* [WORK INSTRUCTIONS]: Check every line below for the word "essential" and copy each one that has it.

Stored data entries:
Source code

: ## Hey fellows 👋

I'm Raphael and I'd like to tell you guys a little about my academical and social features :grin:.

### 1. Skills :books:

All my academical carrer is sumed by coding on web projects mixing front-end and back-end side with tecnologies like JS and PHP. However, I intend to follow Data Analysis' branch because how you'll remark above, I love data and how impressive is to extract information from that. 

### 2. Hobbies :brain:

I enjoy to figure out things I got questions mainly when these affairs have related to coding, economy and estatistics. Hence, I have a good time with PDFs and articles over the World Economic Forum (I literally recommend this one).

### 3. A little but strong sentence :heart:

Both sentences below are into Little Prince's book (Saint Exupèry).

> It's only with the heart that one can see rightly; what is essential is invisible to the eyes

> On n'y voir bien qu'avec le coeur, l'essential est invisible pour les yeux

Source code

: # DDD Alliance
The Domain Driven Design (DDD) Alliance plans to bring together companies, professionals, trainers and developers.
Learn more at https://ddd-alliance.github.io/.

* [ANSWER BELOW]:
> It's only with the heart that one can see rightly; what is essential is invisible to the eyes
> On n'y voir bien qu'avec le coeur, l'essential est invisible pour les yeux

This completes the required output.